--- Input records ---

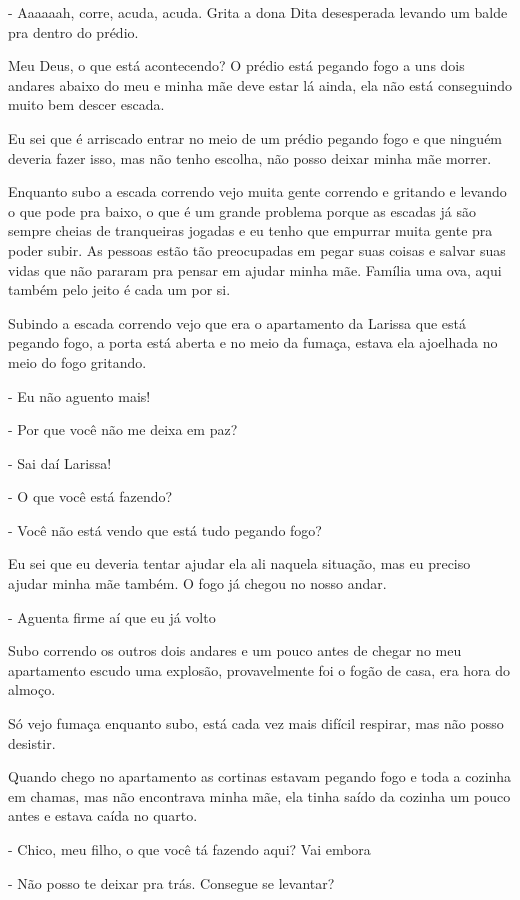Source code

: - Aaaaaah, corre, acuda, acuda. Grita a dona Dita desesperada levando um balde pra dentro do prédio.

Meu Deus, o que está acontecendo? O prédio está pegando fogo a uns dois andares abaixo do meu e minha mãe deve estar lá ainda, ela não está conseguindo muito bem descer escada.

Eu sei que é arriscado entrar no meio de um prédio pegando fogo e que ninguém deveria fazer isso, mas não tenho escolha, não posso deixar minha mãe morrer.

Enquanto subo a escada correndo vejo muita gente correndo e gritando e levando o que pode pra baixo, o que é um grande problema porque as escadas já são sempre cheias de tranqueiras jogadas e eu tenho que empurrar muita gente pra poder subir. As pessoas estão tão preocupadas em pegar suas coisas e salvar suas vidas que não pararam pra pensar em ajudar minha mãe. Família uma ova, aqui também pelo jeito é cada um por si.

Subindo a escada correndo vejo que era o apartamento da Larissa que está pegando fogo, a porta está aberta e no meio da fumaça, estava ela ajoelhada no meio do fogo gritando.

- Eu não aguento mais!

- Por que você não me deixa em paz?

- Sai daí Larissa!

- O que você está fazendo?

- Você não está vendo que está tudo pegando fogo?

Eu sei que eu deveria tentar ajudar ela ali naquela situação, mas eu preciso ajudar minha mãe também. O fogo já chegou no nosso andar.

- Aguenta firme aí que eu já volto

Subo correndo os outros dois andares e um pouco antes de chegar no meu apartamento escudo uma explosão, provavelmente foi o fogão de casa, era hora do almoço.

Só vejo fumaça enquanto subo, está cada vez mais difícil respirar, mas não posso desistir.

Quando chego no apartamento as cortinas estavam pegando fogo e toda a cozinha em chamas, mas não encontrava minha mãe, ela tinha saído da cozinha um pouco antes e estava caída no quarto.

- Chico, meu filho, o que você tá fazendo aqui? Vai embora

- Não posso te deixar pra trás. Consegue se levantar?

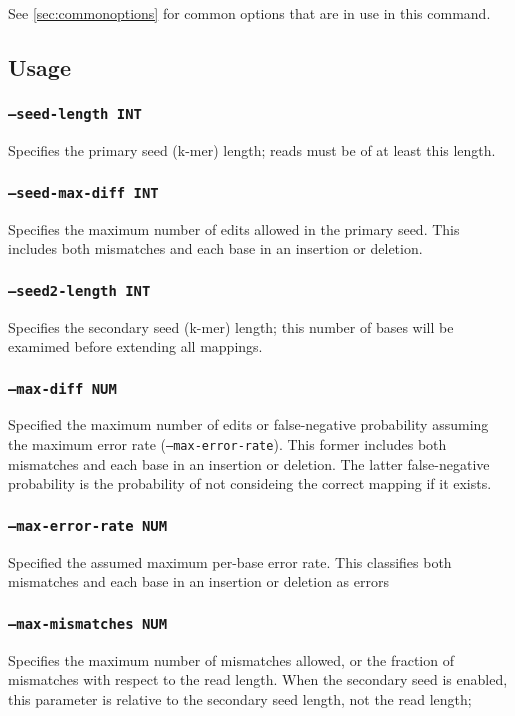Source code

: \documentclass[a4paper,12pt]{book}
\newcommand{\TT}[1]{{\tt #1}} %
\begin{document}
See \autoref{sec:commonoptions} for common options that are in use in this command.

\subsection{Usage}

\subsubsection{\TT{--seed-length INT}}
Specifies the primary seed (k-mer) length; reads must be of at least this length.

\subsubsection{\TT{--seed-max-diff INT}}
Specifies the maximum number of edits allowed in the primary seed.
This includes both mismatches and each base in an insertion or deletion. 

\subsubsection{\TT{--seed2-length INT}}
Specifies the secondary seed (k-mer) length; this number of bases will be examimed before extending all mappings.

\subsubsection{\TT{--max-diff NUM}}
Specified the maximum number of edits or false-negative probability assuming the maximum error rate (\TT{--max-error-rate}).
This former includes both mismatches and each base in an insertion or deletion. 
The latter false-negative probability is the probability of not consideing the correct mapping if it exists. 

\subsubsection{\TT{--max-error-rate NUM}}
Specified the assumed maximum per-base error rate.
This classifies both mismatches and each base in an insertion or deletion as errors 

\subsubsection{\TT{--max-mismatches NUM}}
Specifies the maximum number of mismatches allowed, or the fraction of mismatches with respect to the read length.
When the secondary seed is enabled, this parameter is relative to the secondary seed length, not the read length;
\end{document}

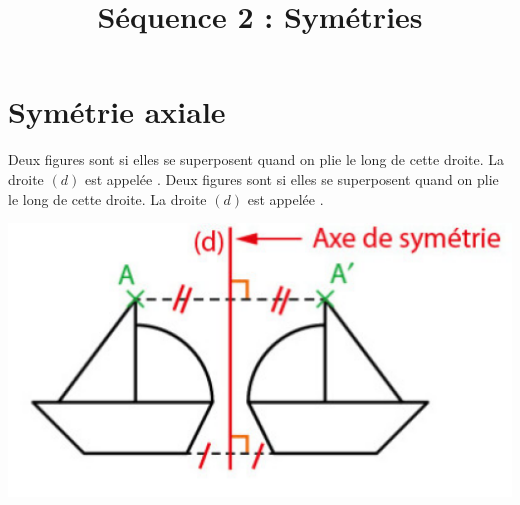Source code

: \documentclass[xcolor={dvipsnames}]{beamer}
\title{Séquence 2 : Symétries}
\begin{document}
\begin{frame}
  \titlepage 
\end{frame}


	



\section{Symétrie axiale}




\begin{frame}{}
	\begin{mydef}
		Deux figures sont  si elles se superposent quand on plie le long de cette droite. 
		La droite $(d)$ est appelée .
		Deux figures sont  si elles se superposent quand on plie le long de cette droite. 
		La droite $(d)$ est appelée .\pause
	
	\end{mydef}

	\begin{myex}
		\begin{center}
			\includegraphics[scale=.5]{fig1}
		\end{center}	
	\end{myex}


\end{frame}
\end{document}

---

Description of the task -> Collect the lines of the records that include the string "subsubsection".

Response to this task ->
\subsubsection{\TT{--seed-length INT}}
\subsubsection{\TT{--seed-max-diff INT}}
\subsubsection{\TT{--seed2-length INT}}
\subsubsection{\TT{--max-diff NUM}}
\subsubsection{\TT{--max-error-rate NUM}}
\subsubsection{\TT{--max-mismatches NUM}}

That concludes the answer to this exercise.